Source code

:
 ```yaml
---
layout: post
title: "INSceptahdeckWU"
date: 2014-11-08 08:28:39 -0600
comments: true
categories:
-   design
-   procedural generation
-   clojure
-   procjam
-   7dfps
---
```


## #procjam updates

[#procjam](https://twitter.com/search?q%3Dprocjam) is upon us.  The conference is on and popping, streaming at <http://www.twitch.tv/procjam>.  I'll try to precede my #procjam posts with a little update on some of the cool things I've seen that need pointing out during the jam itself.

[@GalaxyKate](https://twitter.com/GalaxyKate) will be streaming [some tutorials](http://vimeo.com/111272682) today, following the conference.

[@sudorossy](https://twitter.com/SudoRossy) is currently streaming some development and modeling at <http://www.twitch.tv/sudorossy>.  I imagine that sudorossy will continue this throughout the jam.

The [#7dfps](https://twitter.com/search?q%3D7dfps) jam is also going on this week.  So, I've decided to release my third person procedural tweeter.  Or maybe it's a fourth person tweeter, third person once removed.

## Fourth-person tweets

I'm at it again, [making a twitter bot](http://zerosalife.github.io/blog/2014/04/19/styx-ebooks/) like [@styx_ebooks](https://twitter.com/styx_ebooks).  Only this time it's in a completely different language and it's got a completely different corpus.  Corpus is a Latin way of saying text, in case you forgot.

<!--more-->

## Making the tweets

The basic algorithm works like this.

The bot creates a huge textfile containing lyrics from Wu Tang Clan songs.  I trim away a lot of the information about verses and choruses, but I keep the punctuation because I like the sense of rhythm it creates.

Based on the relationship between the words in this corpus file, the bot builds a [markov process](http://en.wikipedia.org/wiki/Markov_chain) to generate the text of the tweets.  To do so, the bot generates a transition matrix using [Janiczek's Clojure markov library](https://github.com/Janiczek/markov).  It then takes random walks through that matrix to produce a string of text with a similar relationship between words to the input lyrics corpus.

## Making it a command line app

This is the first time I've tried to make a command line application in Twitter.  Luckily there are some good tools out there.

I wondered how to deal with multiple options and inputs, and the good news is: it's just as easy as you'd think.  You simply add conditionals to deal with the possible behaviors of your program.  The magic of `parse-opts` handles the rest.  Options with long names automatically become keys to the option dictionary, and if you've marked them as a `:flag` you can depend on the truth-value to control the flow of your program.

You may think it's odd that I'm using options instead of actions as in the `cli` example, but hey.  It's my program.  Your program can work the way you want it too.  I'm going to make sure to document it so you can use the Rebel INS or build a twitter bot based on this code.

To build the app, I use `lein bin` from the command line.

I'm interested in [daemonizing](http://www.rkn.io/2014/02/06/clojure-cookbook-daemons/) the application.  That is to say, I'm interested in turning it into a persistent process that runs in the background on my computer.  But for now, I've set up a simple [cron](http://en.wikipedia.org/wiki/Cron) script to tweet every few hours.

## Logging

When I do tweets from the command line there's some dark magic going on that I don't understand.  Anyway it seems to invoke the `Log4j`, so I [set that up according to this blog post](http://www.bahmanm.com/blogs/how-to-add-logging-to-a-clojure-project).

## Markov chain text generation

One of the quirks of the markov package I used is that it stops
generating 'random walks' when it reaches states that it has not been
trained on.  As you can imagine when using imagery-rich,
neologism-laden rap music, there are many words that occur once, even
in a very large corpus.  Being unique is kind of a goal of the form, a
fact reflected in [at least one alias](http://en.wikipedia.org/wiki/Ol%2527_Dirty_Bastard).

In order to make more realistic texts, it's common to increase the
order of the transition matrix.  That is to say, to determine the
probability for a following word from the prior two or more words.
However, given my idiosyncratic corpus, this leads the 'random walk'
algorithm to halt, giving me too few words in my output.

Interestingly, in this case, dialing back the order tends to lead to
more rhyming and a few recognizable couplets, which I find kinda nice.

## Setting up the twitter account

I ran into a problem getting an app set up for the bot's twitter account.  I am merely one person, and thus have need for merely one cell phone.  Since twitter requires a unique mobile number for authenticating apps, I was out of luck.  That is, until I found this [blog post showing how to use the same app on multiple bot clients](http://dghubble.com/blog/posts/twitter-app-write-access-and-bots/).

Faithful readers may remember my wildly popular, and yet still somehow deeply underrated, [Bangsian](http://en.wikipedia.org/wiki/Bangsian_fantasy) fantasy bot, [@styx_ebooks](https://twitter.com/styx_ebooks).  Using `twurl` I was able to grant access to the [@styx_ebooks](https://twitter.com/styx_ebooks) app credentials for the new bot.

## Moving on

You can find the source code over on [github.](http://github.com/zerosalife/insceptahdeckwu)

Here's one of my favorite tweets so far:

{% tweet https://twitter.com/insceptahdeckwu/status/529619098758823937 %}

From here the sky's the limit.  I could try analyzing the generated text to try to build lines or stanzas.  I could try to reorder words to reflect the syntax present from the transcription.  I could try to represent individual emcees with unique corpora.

THE TASK ▸ Give back exactly the lines above, from the line containing "order of the" through the line containing "## Setting up the twitter account", with both end lines and nothing more.

RESPONSE ▸
order of the transition matrix.  That is to say, to determine the
probability for a following word from the prior two or more words.
However, given my idiosyncratic corpus, this leads the 'random walk'
algorithm to halt, giving me too few words in my output.

Interestingly, in this case, dialing back the order tends to lead to
more rhyming and a few recognizable couplets, which I find kinda nice.

## Setting up the twitter account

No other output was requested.